Selon elle, «la décision prise par l'UPAC ne concerne évidemment pas le ministère des Transports».

«Nous sommes en discussion pour voir [si M. Duchesneau] souhaite continuer à travailler avec le ministère des Transports pour nous aider à mettre en place le plan d'action. La décision n'est pas prise, mais nous sommes en discussion, effectivement», a indiqué Mme Savoie. Après la publication du rapport de Jacques Duchesneau, le gouvernement a annoncé qu'il comptait faire une embauche massive au ministère des Transports afin de détenir de nouveau une expertise à l'interne, une carence importante qu'a constatée l'ex-policier.

L'embauche de près d'un millier de nouveaux employés d'ici cinq ans au MTQ, surtout des ingénieurs et des techniciens, reste la réponse la plus importante au rapport parmi la quarantaine de gestes annoncés à la fin du mois d'octobre.

La présidente du Conseil du Trésor, Michelle Courchesne, a reconnu que, malgré l'embauche de plus de 300 ingénieurs en cinq ans, le gouvernement économiserait 34 millions par rapport aux coûts de la sous-traitance.
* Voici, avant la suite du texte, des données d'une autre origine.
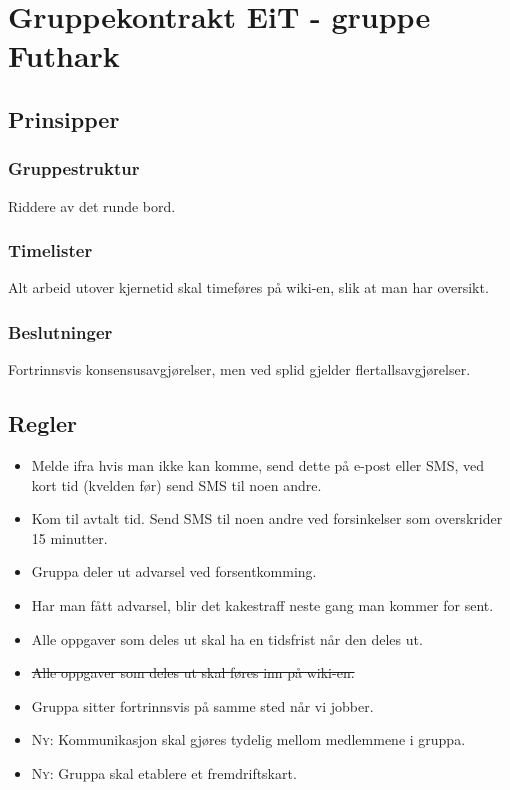 \documentclass[a4paper, norsk, 12pt]{report}
\begin{document}
\chapter*{Gruppekontrakt EiT - gruppe Futhark}
\section*{Prinsipper}
\subsection*{Gruppestruktur}
Riddere av det runde bord.

\subsection*{Timelister}
Alt arbeid utover kjernetid skal timeføres på wiki-en, slik at man har oversikt.

\subsection*{Beslutninger}
Fortrinnsvis konsensusavgjørelser, men ved splid gjelder flertallsavgjørelser.

\section*{Regler}
\begin{itemize}
 \item Melde ifra hvis man ikke kan komme, send dette på e-post eller SMS, ved kort tid (kvelden før) send SMS til noen andre.
 \item Kom til avtalt tid. Send SMS til noen andre ved forsinkelser som overskrider 15 minutter.
 \item Gruppa deler ut advarsel ved forsentkomming.
 \item Har man fått advarsel, blir det kakestraff neste gang man kommer for sent.
 \item Alle oppgaver som deles ut skal ha en tidsfrist når den deles ut.
 \item \sout{Alle oppgaver som deles ut skal føres inn på wiki-en.}
 \item Gruppa sitter fortrinnsvis på samme sted når vi jobber.
 \item \textsc{Ny:} Kommunikasjon skal gjøres tydelig mellom medlemmene i
   gruppa.
 \item \textsc{Ny:} Gruppa skal etablere et fremdriftskart.
\end{itemize}
\end{document}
Québec a également annoncé des sanctions pour les erreurs, les omissions et d'autres problèmes. Ce sont les firmes de génie-conseil qui se verront imputer les coûts supplémentaires qui en découleront. Des sanctions seront également imposées aux entreprises qui réclament des sommes supplémentaires indues - les «extras» décrits comme systématiques dans le rapport Duchesneau.

Québec va aussi mettre en place un registre des entrepreneurs qui auront été reconnus coupables de crimes économiques et de crimes liés à la collusion, la corruption ou la fraude, ce qui les rendra inadmissibles aux contrats publics.

Les organismes publics - y compris les municipalités - auront désormais le loisir de rejeter des soumissions anormalement basses, et les entreprises qui auront demandé les documents d'appels d'offres, mais qui n'auront pas fait de soumission seront rencontrées afin de déterminer si elles ont été entraînées dans un système de collusion avec leurs concurrents. C'est sur ce plan que l'ancien policier Duchesneau pourrait être consulté. Ces mécanismes nécessiteront une équipe de surveillance et d'enquêteurs, et l'expertise de M. Duchesneau serait précieuse.

Les mesures de surveillance et de protection qui s'appliquent pour les contrats de plus de 40 millions seront désormais en vigueur pour les contrats de moindre valeur. Toutes les mesures d'analyse des soumissions, de surveillance des chantiers et d'évaluation des travaux seront resserrées.